Adding unsupervised anomaly models to a dashboard

Create a dashboard that plots the input data and the anomaly model scores over time. Follow the same steps for all new unsupervised anomaly models that you add.

Steps

  1. Create a dashboard .json file:
    
   {
    "cards": [],
    "title": "Robot - Speed",
    "timeGrain": "hour",
    "description": "Detect speed anomalies",
    "layouts": {}
   }
  1. Create a Line card that shows an input anomaly score and add it to the dashboard. In the dataSource object, exclude an aggregation method to show input data, for example:
    {
        "id": "speed_detectors_loadID",
        "size": "LARGE",
        "title": " Speed - anomaly detection",
        "type": "TIMESERIES",
        "content": {
            "series": [
                {
                    "dataSourceId": "spectral_speed_ID",
                    "label": "spectral"
                }
            ]
        },
        "dataSource": {
            "attributes": [
                {
                    "attribute": "spectral_speed",
                    "id": "spectral_speed_ID"
                }
            ],
            "range": {
                "type": "rolling",
                "count": -3,
                "interval": "hour"
            }
        }
    }
    						
  2. Add the other anomaly models that you created to the line graph.
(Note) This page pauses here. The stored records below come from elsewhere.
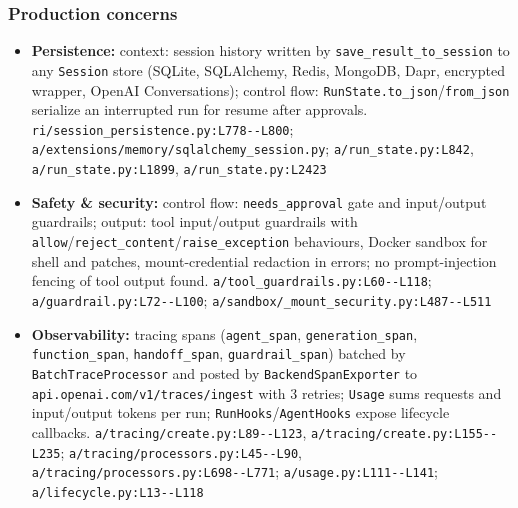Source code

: \subsubsection*{Production concerns}
\begin{itemize}
\item \textbf{Persistence:} context: session history written by \texttt{save\_\allowbreak{}result\_\allowbreak{}to\_\allowbreak{}session} to any \texttt{Session} store (SQLite, SQLAlchemy, Redis, MongoDB, Dapr, encrypted wrapper, OpenAI Conversations); control flow: \texttt{RunState.\allowbreak{}to\_\allowbreak{}json}/\texttt{from\_\allowbreak{}json} serialize an interrupted run for resume after approvals. \texttt{ri/\allowbreak{}session\_\allowbreak{}persistence.\allowbreak{}py:\allowbreak{}L778-\allowbreak{}-\allowbreak{}L800}; \texttt{a/\allowbreak{}extensions/\allowbreak{}memory/\allowbreak{}sqlalchemy\_\allowbreak{}session.\allowbreak{}py}; \texttt{a/\allowbreak{}run\_\allowbreak{}state.\allowbreak{}py:\allowbreak{}L842}, \texttt{a/\allowbreak{}run\_\allowbreak{}state.\allowbreak{}py:\allowbreak{}L1899}, \texttt{a/\allowbreak{}run\_\allowbreak{}state.\allowbreak{}py:\allowbreak{}L2423}
\item \textbf{Safety \& security:} control flow: \texttt{needs\_\allowbreak{}approval} gate and input/output guardrails; output: tool input/output guardrails with \texttt{allow}/\texttt{reject\_\allowbreak{}content}/\texttt{raise\_\allowbreak{}exception} behaviours, Docker sandbox for shell and patches, mount-credential redaction in errors; no prompt-injection fencing of tool output found. \texttt{a/\allowbreak{}tool\_\allowbreak{}guardrails.\allowbreak{}py:\allowbreak{}L60-\allowbreak{}-\allowbreak{}L118}; \texttt{a/\allowbreak{}guardrail.\allowbreak{}py:\allowbreak{}L72-\allowbreak{}-\allowbreak{}L100}; \texttt{a/\allowbreak{}sandbox/\allowbreak{}\_\allowbreak{}mount\_\allowbreak{}security.\allowbreak{}py:\allowbreak{}L487-\allowbreak{}-\allowbreak{}L511}
\item \textbf{Observability:} tracing spans (\texttt{agent\_\allowbreak{}span}, \texttt{generation\_\allowbreak{}span}, \texttt{function\_\allowbreak{}span}, \texttt{handoff\_\allowbreak{}span}, \texttt{guardrail\_\allowbreak{}span}) batched by \texttt{BatchTraceProcessor} and posted by \texttt{BackendSpanExporter} to \texttt{api.\allowbreak{}openai.\allowbreak{}com/\allowbreak{}v1/\allowbreak{}traces/\allowbreak{}ingest} with 3 retries; \texttt{Usage} sums requests and input/output tokens per run; \texttt{RunHooks}/\texttt{AgentHooks} expose lifecycle callbacks. \texttt{a/\allowbreak{}tracing/\allowbreak{}create.\allowbreak{}py:\allowbreak{}L89-\allowbreak{}-\allowbreak{}L123}, \texttt{a/\allowbreak{}tracing/\allowbreak{}create.\allowbreak{}py:\allowbreak{}L155-\allowbreak{}-\allowbreak{}L235}; \texttt{a/\allowbreak{}tracing/\allowbreak{}processors.\allowbreak{}py:\allowbreak{}L45-\allowbreak{}-\allowbreak{}L90}, \texttt{a/\allowbreak{}tracing/\allowbreak{}processors.\allowbreak{}py:\allowbreak{}L698-\allowbreak{}-\allowbreak{}L771}; \texttt{a/\allowbreak{}usage.\allowbreak{}py:\allowbreak{}L111-\allowbreak{}-\allowbreak{}L141}; \texttt{a/\allowbreak{}lifecycle.\allowbreak{}py:\allowbreak{}L13-\allowbreak{}-\allowbreak{}L118}

\end{itemize}
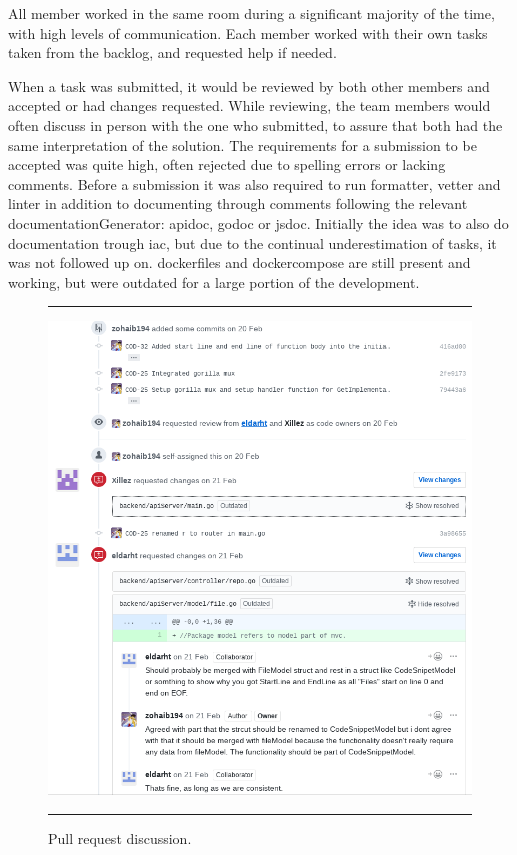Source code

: All member worked in the same room during a significant majority of the time, with high levels of communication. Each member worked with their own tasks taken from the backlog, and requested help if needed.

When a task was submitted, it would be reviewed by both other members and accepted or had changes requested. While reviewing, the team members would often discuss in person with the one who submitted, to assure that both had the same interpretation of the solution. The requirements for a submission to be accepted was quite high, often rejected due to spelling errors or lacking comments. Before a submission it was also required to run \gls{formatter}, \gls{vetter} and \gls{linter} in addition to documenting through comments following the relevant \gls{documentationGenerator}: \gls{apidoc}, \gls{godoc} or \gls{jsdoc}. Initially the idea was to also do documentation trough \gls{iac}, but due to the continual underestimation of tasks, it was not followed up on. \Glspl{dockerfile} and \gls{dockercompose} are still present and working, but were outdated for a large portion of the development.

\begin{figure}[H]
    \noindent\rule{\textwidth}{1pt}    
    \includegraphics[width=\textwidth]{inc/images/pullrequestDiscussion.png}
    \noindent\rule{\textwidth}{1pt}
    \caption{Pull request discussion.}
    \label{fig:pullrequestDiscussion}
\end{figure}

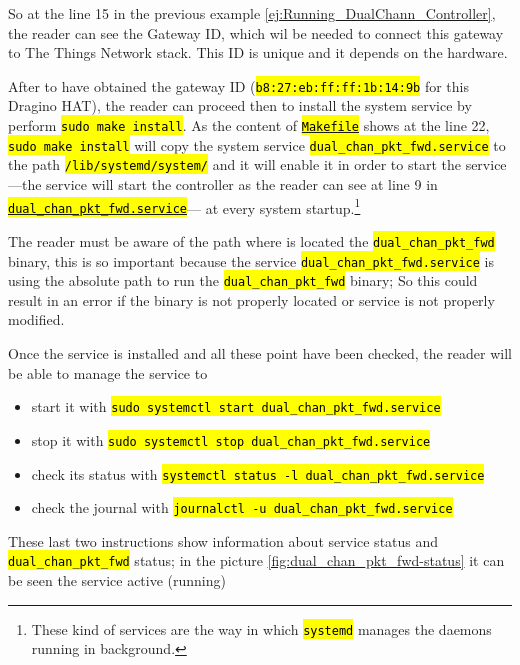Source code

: \documentclass[11pt,a4paper,dvipsnames,twoside]{article}
\newcommand{\cmd}[1] {\hl{\texttt{#1}}}
\begin{document}
So at the line 15 in the previous example \ref{ej:Running_DualChann_Controller}, the reader can see the Gateway ID, which wil be needed to connect this gateway to The Things Network stack. This ID is unique and it depends on the hardware.

After to have obtained the gateway ID (\cmd{b8:27:eb:ff:ff:1b:14:9b} for this Dragino HAT), the reader can proceed then to install the system service by perform \cmd{sudo make install}. As the content of \href{https://github.com/dragino/dual_chan_pkt_fwd/blob/master/Makefile#L22}{\cmd{Makefile}} shows at the line 22, \cmd{sudo make install} will copy the system service \cmd{dual\_chan\_pkt\_fwd.service} to the path \cmd{/lib/systemd/system/} and it will enable it in order to start the service ---the service will start the controller as the reader can see at line 9 in \href{https://github.com/dragino/dual_chan_pkt_fwd/blob/master/dual_chan_pkt_fwd.service#L9}{\cmd{dual\_chan\_pkt\_fwd.service}}--- at every system startup.\footnote{These kind of services are the way in which \cmd{systemd} manages the daemons running in background.} 

The reader must be aware of the path where is located the \cmd{dual\_chan\_pkt\_fwd} binary, this is so important because the service \cmd{dual\_chan\_pkt\_fwd.service} is using the absolute path to run the \cmd{dual\_chan\_pkt\_fwd} binary; So this could result in an error if the binary is not properly located or service is not properly modified.

Once the service is installed and all these point have been checked, the reader will be able to manage the service to

\begin{itemize}
  \item start it with \cmd{sudo systemctl start dual\_chan\_pkt\_fwd.service}
  \item stop it with \cmd{sudo systemctl stop dual\_chan\_pkt\_fwd.service}
  \item check its status with \cmd{systemctl status -l dual\_chan\_pkt\_fwd.service}
  \item check the journal with \cmd{journalctl -u dual\_chan\_pkt\_fwd.service}
\end{itemize}

These last two instructions show information about service status and \cmd{dual\_chan\_pkt\_fwd} status; in the picture \ref{fig:dual_chan_pkt_fwd-status} it can be seen the service active (running)
\end{document}
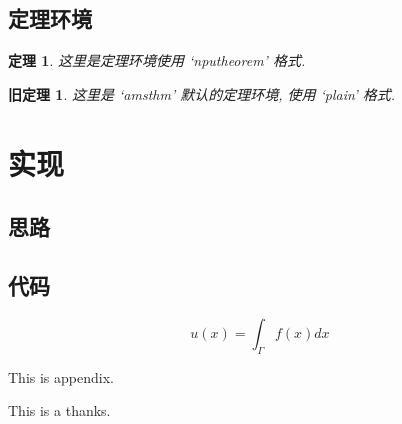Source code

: \documentclass[twoside,UTF8,phd]{nputhesis}
\newtheorem{thm}{定理}[section]
\theoremstyle{plain}
\newtheorem{oldthm}{旧定理}[section]
\begin{document}
\section{定理环境}
\lipsum[1]
\begin{thm}
    这里是定理环境使用 `nputheorem' 格式.
\end{thm}
\lipsum[2]
\begin{oldthm}
    这里是 `amsthm' 默认的定理环境, 使用 `plain' 格式.
\end{oldthm}
\lipsum[3]

\chapter{实现}
\section{思路}
\section{代码}
\begin{equation}
    u(x) = \int_{\Gamma} f(x)dx
\end{equation}

\backmatter



\Appendix
This is appendix.

\Thanks
This is a thanks.

\Work

\statement
\end{document}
For example:
    {
        "id": "speed_detectors_ID",
        "size": "LARGE",
        "title": " Speed - anomaly detection",
        "type": "TIMESERIES",
        "content": {
            "series": [
                {
                    "dataSourceId": "spectral_speed_ID",
                    "label": "spectral"
                },
                {
                    "dataSourceId": "fft_speed_ID",
                    "label": "fft"
                },
                {
                    "dataSourceId": "kmeans_speed_ID",
                    "label": "kmeans"
                },
                {
                    "dataSourceId": "saliency_speed_ID",
                    "label": "saliency"
                }
            ]
        },
        "dataSource": {
            "attributes": [
                {
                    "attribute": "spectral_speed",
                    "id": "spectral_speed_ID"
                },
                {
                    "attribute": "fft_speed",
                    "id": "fft_speed_ID"
                },
                {
                    "attribute": "kmeans_speed",
                    "id": "kmeans_speed_ID"
                },
                {
                    "attribute": "saliency_speed",
                    "id": "saliency_speed_ID"
                }
            ],
            "range": {
                "type": "rolling",
                "count": -3,
                "interval": "hour"
            }
        }
    }
    						
  3. Add the input metric that is being analyzed by the model to the line graph. In the following example, speed is added:
    {
        "id": "speed_detectors_ID",
        "size": "LARGE",
        "title": " Speed - anomaly detection",
        "type": "TIMESERIES",
        "content": {
            "series": [
                {
                    "dataSourceId": "spectral_speed_ID",
                    "label": "spectral"
                },
                {
                    "dataSourceId": "fft_speed_ID",
                    "label": "fft"
                },
                {
                    "dataSourceId": "kmeans_speed_ID",
                    "label": "kmeans"
                },
                {
                    "dataSourceId": "saliency_speed_ID",
                    "label": "saliency"
                },
                {
                    "dataSourceId": "speed_ID",
                    "label": "speed"
                }
            ]
        },
        "dataSource": {
            "attributes": [
                {
                    "attribute": "spectral_speed",
                    "id": "spectral_speed_ID"
                },
                {
                    "attribute": "fft_speed",
                    "id": "fft_speed_ID"
                },
                {
                    "attribute": "kmeans_speed",
                    "id": "kmeans_speed_ID"
                },
                {
                    "attribute": "saliency_speed",
                    "id": "saliency_speed_ID"
                },
                {
                    "attribute": "speed",
                    "id": "speed_ID"
                }
            ],
            "range": {
                "type": "rolling",
                "count": -3,
                "interval": "hour"
            }
        }
    }
    						
  4. View the anomaly scores and the input data in the graph.
  5. Filter the graph to show individual anomaly score and the input metric that is under analysis. Click the name of the series in the legend to filter the graph.
    1. Study the graph to determine where anomalies occur in the input data.
    2. Check each anomaly score and determine whether a high score is recorded where the anomalies occur.
    3. Determine which anomaly score is best suited to detecting anomalies in the input data.
  6. Determine what initial threshold value to use for the input data for the model you select. For example, you might find that a score of 100 is a realistic threshold value for the spectral anomaly score.